Project Title | INSPIRED |
Year Start | 2014 |
Year End | 2018 |
Consortium members | JOANNEUM RESEARCH FORSCHUNGSGESELLSCHAFT MBH NANOTECCENTER WEIZ FORSCHUNGSGESELLSCHAFT MBH NANOGAP SUB-NM-POWDER SA INTRINSIQ MATERIALS LIMITED M-SOLV LTD THOMAS SWAN & CO LIMITED BIONANONET FORSCHUNGSGESELLSCHAFT MBH TOUCHNETIX LIMITED NEXCIS EUROLCDS SIA NANOTECHNOLOGY INDUSTRIES ASSOCIATION ALMA MATER STUDIORUM – UNIVERSITA DI BOLOGNA FUNDACION TECNALIA RESEARCH & INNOVATION UNIVERSIDAD DE SANTIAGO DE COMPOSTELA MIDSUMMER AB |
Description | Printed electronics (PE) is set to revolutionise the electronics industry over the next decade and can offer Europe the opportunity to regain lost market share. Printed electronics allows for the direct printing of a range of functional (conductive, resistive, capacitive and semi-conducting) nanomaterials formulations to enable a simpler, more cost-effective, high performance and high volume processing in comparison to traditional printed circuit board and semiconductor manufacturing techniques.
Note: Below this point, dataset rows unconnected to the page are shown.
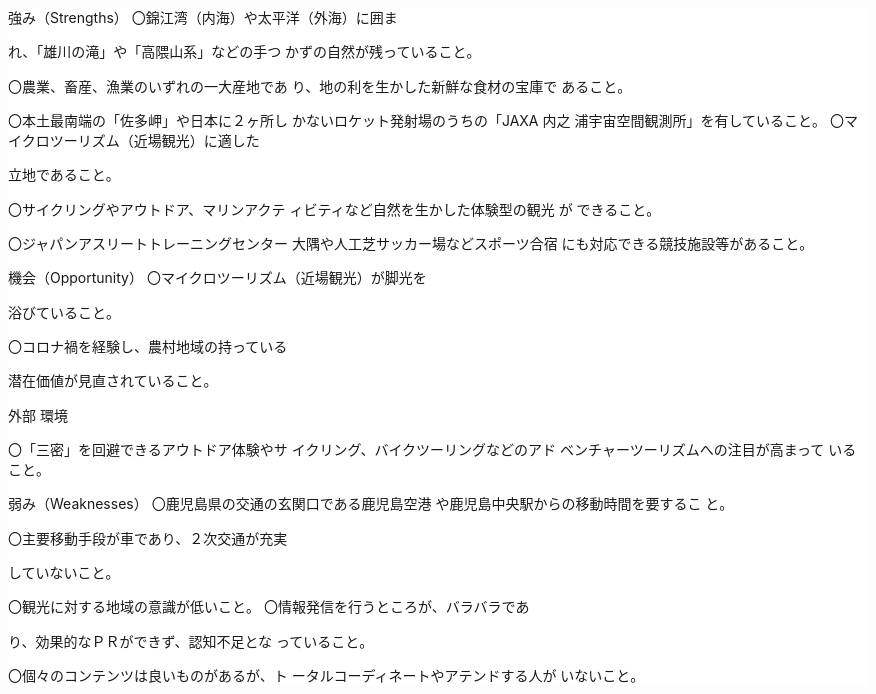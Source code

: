 強み（Strengths）
〇錦江湾（内海）や太平洋（外海）に囲ま

れ、「雄川の滝」や「高隈山系」などの手つ
かずの自然が残っていること。

〇農業、畜産、漁業のいずれの一大産地であ
り、地の利を生かした新鮮な食材の宝庫で
あること。

〇本土最南端の「佐多岬」や日本に２ヶ所し
かないロケット発射場のうちの「JAXA 内之
浦宇宙空間観測所」を有していること。
〇マイクロツーリズム（近場観光）に適した

立地であること。

〇サイクリングやアウトドア、マリンアクテ
ィビティなど自然を生かした体験型の観光
が  できること。

〇ジャパンアスリートトレーニングセンター
大隅や人工芝サッカー場などスポーツ合宿
にも対応できる競技施設等があること。

機会（Opportunity）
〇マイクロツーリズム（近場観光）が脚光を

浴びていること。

〇コロナ禍を経験し、農村地域の持っている

潜在価値が見直されていること。

外部
環境

〇「三密」を回避できるアウトドア体験やサ
イクリング、バイクツーリングなどのアド
ベンチャーツーリズムへの注目が高まって
いること。

弱み（Weaknesses）
〇鹿児島県の交通の玄関口である鹿児島空港
や鹿児島中央駅からの移動時間を要するこ
と。

〇主要移動手段が車であり、２次交通が充実

していないこと。

〇観光に対する地域の意識が低いこと。
〇情報発信を行うところが、バラバラであ

り、効果的なＰＲができず、認知不足とな
っていること。

〇個々のコンテンツは良いものがあるが、ト
ータルコーディネートやアテンドする人が
いないこと。
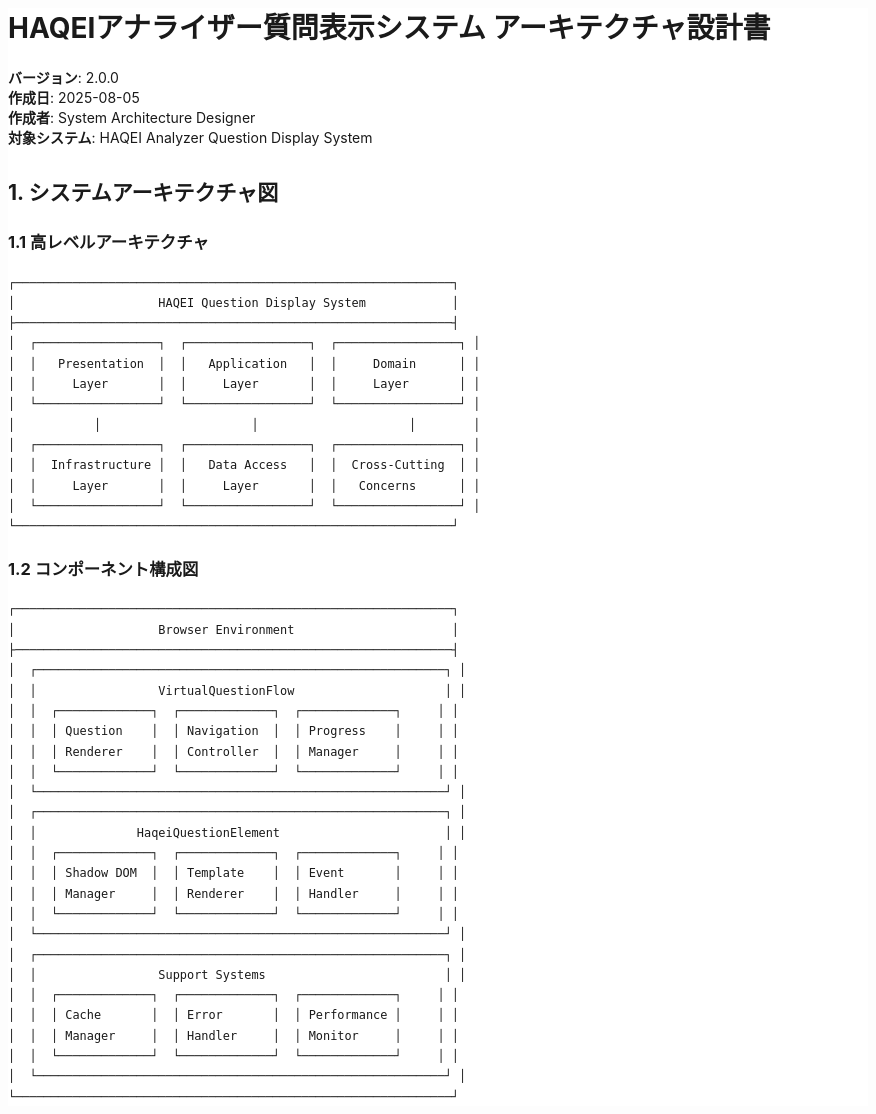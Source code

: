 # HAQEIアナライザー質問表示システム アーキテクチャ設計書

**バージョン**: 2.0.0  
**作成日**: 2025-08-05  
**作成者**: System Architecture Designer  
**対象システム**: HAQEI Analyzer Question Display System

## 1. システムアーキテクチャ図

### 1.1 高レベルアーキテクチャ

```
┌─────────────────────────────────────────────────────────────┐
│                    HAQEI Question Display System            │
├─────────────────────────────────────────────────────────────┤
│  ┌─────────────────┐  ┌─────────────────┐  ┌─────────────────┐ │
│  │   Presentation  │  │   Application   │  │     Domain      │ │
│  │     Layer       │  │     Layer       │  │     Layer       │ │
│  └─────────────────┘  └─────────────────┘  └─────────────────┘ │
│           │                     │                     │        │
│  ┌─────────────────┐  ┌─────────────────┐  ┌─────────────────┐ │
│  │  Infrastructure │  │   Data Access   │  │  Cross-Cutting  │ │
│  │     Layer       │  │     Layer       │  │   Concerns      │ │
│  └─────────────────┘  └─────────────────┘  └─────────────────┘ │
└─────────────────────────────────────────────────────────────┘
```

### 1.2 コンポーネント構成図

```
┌─────────────────────────────────────────────────────────────┐
│                    Browser Environment                      │
├─────────────────────────────────────────────────────────────┤
│  ┌─────────────────────────────────────────────────────────┐ │
│  │                 VirtualQuestionFlow                     │ │
│  │  ┌─────────────┐  ┌─────────────┐  ┌─────────────┐     │ │
│  │  │ Question    │  │ Navigation  │  │ Progress    │     │ │
│  │  │ Renderer    │  │ Controller  │  │ Manager     │     │ │
│  │  └─────────────┘  └─────────────┘  └─────────────┘     │ │
│  └─────────────────────────────────────────────────────────┘ │
│  ┌─────────────────────────────────────────────────────────┐ │
│  │              HaqeiQuestionElement                       │ │
│  │  ┌─────────────┐  ┌─────────────┐  ┌─────────────┐     │ │
│  │  │ Shadow DOM  │  │ Template    │  │ Event       │     │ │
│  │  │ Manager     │  │ Renderer    │  │ Handler     │     │ │
│  │  └─────────────┘  └─────────────┘  └─────────────┘     │ │
│  └─────────────────────────────────────────────────────────┘ │
│  ┌─────────────────────────────────────────────────────────┐ │
│  │                 Support Systems                         │ │
│  │  ┌─────────────┐  ┌─────────────┐  ┌─────────────┐     │ │
│  │  │ Cache       │  │ Error       │  │ Performance │     │ │
│  │  │ Manager     │  │ Handler     │  │ Monitor     │     │ │
│  │  └─────────────┘  └─────────────┘  └─────────────┘     │ │
│  └─────────────────────────────────────────────────────────┘ │
└─────────────────────────────────────────────────────────────┘
```
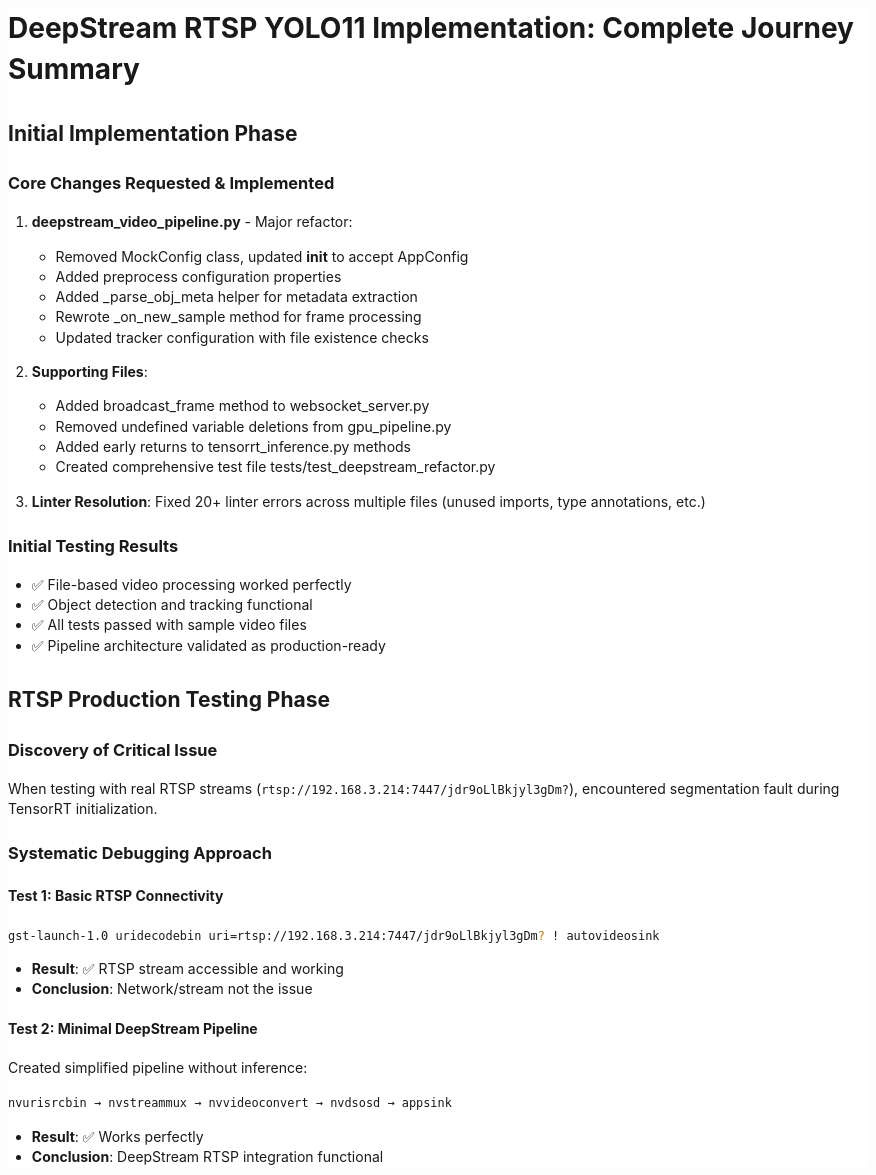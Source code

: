 # DeepStream RTSP YOLO11 Implementation: Complete Journey Summary

## Initial Implementation Phase

### **Core Changes Requested & Implemented**
1. **deepstream_video_pipeline.py** - Major refactor:
   - Removed MockConfig class, updated __init__ to accept AppConfig
   - Added preprocess configuration properties
   - Added _parse_obj_meta helper for metadata extraction
   - Rewrote _on_new_sample method for frame processing
   - Updated tracker configuration with file existence checks

2. **Supporting Files**:
   - Added broadcast_frame method to websocket_server.py
   - Removed undefined variable deletions from gpu_pipeline.py
   - Added early returns to tensorrt_inference.py methods
   - Created comprehensive test file tests/test_deepstream_refactor.py

3. **Linter Resolution**: Fixed 20+ linter errors across multiple files (unused imports, type annotations, etc.)

### **Initial Testing Results**
- ✅ File-based video processing worked perfectly
- ✅ Object detection and tracking functional
- ✅ All tests passed with sample video files
- ✅ Pipeline architecture validated as production-ready

## RTSP Production Testing Phase

### **Discovery of Critical Issue**
When testing with real RTSP streams (`rtsp://192.168.3.214:7447/jdr9oLlBkjyl3gDm?`), encountered segmentation fault during TensorRT initialization.

### **Systematic Debugging Approach**

#### **Test 1: Basic RTSP Connectivity**
```bash
gst-launch-1.0 uridecodebin uri=rtsp://192.168.3.214:7447/jdr9oLlBkjyl3gDm? ! autovideosink
```
- **Result**: ✅ RTSP stream accessible and working
- **Conclusion**: Network/stream not the issue

#### **Test 2: Minimal DeepStream Pipeline**
Created simplified pipeline without inference:
```python
nvurisrcbin → nvstreammux → nvvideoconvert → nvdsosd → appsink
```
- **Result**: ✅ Works perfectly
- **Conclusion**: DeepStream RTSP integration functional
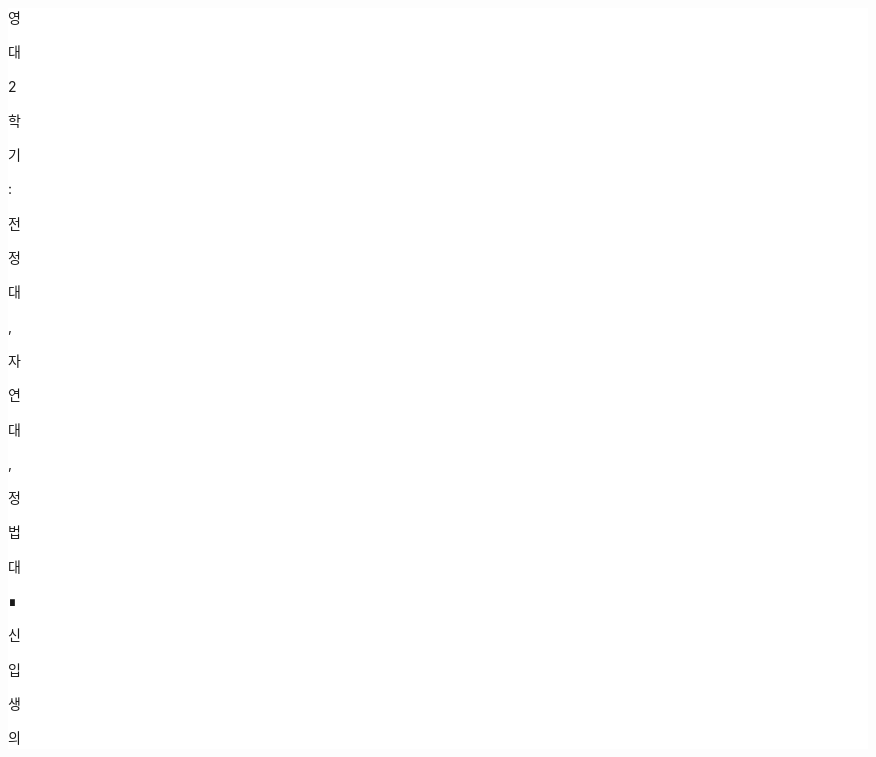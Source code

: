 영

대




2

학

기

 

 

:

 

 

전

정

대

,

자

연

대

,

정

법

대




 

 

 

 

 

 

∎

 

 

신

입

생

의
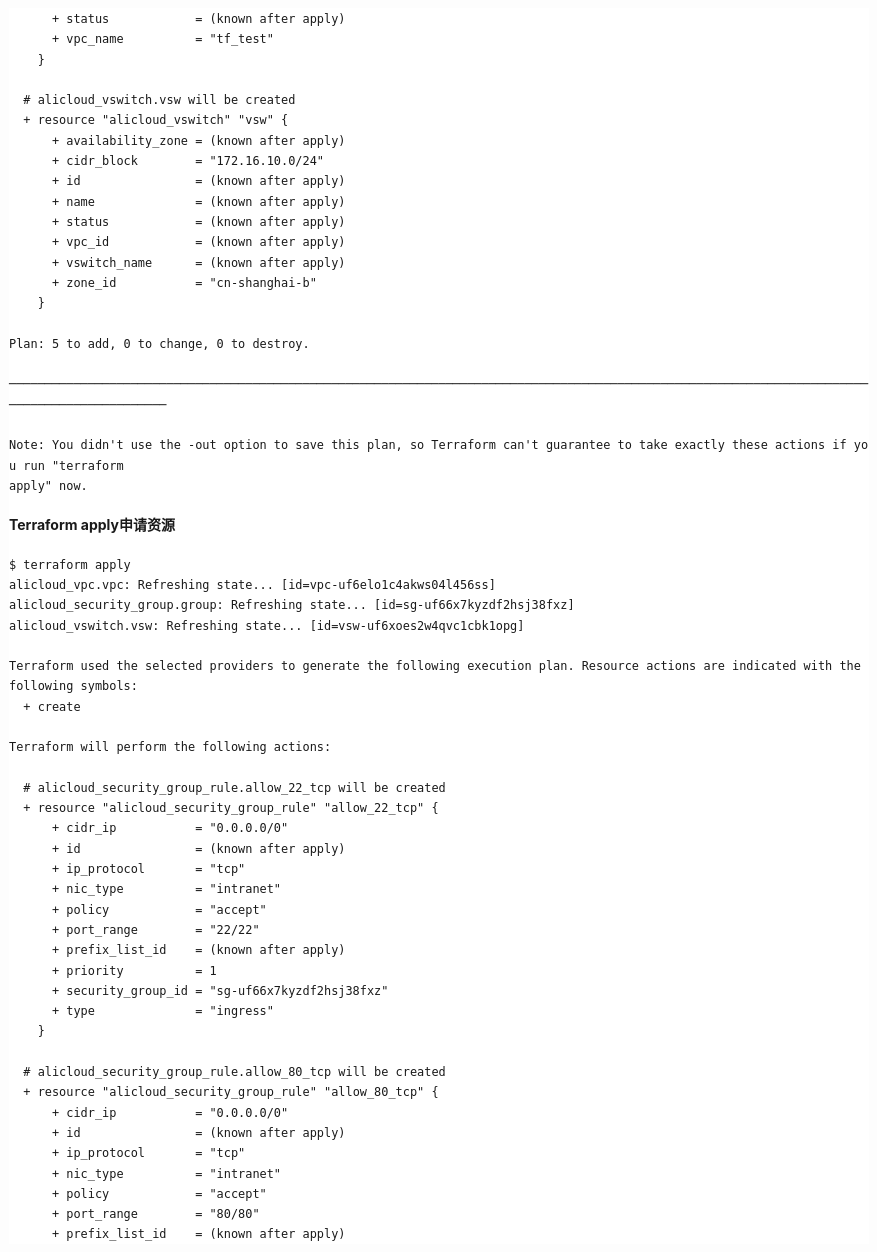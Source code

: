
 ```shell
      + status            = (known after apply)
      + vpc_name          = "tf_test"
    }

  # alicloud_vswitch.vsw will be created
  + resource "alicloud_vswitch" "vsw" {
      + availability_zone = (known after apply)
      + cidr_block        = "172.16.10.0/24"
      + id                = (known after apply)
      + name              = (known after apply)
      + status            = (known after apply)
      + vpc_id            = (known after apply)
      + vswitch_name      = (known after apply)
      + zone_id           = "cn-shanghai-b"
    }

Plan: 5 to add, 0 to change, 0 to destroy.

──────────────────────────────────────────────────────────────────────────────────────────────────────────────────────────────────────────────

Note: You didn't use the -out option to save this plan, so Terraform can't guarantee to take exactly these actions if you run "terraform
apply" now.
```



#### Terraform apply申请资源

```shell
$ terraform apply
alicloud_vpc.vpc: Refreshing state... [id=vpc-uf6elo1c4akws04l456ss]
alicloud_security_group.group: Refreshing state... [id=sg-uf66x7kyzdf2hsj38fxz]
alicloud_vswitch.vsw: Refreshing state... [id=vsw-uf6xoes2w4qvc1cbk1opg]

Terraform used the selected providers to generate the following execution plan. Resource actions are indicated with the following symbols:
  + create

Terraform will perform the following actions:

  # alicloud_security_group_rule.allow_22_tcp will be created
  + resource "alicloud_security_group_rule" "allow_22_tcp" {
      + cidr_ip           = "0.0.0.0/0"
      + id                = (known after apply)
      + ip_protocol       = "tcp"
      + nic_type          = "intranet"
      + policy            = "accept"
      + port_range        = "22/22"
      + prefix_list_id    = (known after apply)
      + priority          = 1
      + security_group_id = "sg-uf66x7kyzdf2hsj38fxz"
      + type              = "ingress"
    }

  # alicloud_security_group_rule.allow_80_tcp will be created
  + resource "alicloud_security_group_rule" "allow_80_tcp" {
      + cidr_ip           = "0.0.0.0/0"
      + id                = (known after apply)
      + ip_protocol       = "tcp"
      + nic_type          = "intranet"
      + policy            = "accept"
      + port_range        = "80/80"
      + prefix_list_id    = (known after apply)
```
It has been reported by Frost and Sullivan that the market for printed electronics will increase in revenues from $0.53Bn in 2010 to $5.04 Bn in 2016 at a compound annual growth rate of 32.5%. However, the migration towards low-cost, liquid-based, high resolution deposition and patterning using high throughput techniques, such as inkjet printing, requires that suitable functional nanomaterials formulations (e.g. inks) are available for end users in industrially relevant quantities. Presently, there are issues with industrial supply of nanomaterials which are low cost, high performance, environmentally friendly and tailored for high throughput systems. Therefore better collaboration is warranted between supply chain partners to ensure nanomaterial production and nanomaterial formulations are tailored for end use applications to meet this need. The INSPIRED project will address these fundamental issues within the printed electronics industry: Ensuring that suitable functional nanomaterials formulations (inks) are available for end users in industrial scale quantities. Production of these nanomaterial formulations on an industrial scale and then depositing them using cost-effective, high throughput printing technologies enables rapid production of printed electronic components, on a wide variety of substrates. Therefore, enabling new electronics applications, whilst overcoming the problems associated with traditional manufacturing. |
Core Technology | Conductive Nanomaterials |
Industry of application | Conductive materials |
Call | H2020 |
Funding info | This project has received funding from the European Union’s Horizon 2020 research and innovation programme under grant agreement No 646155 |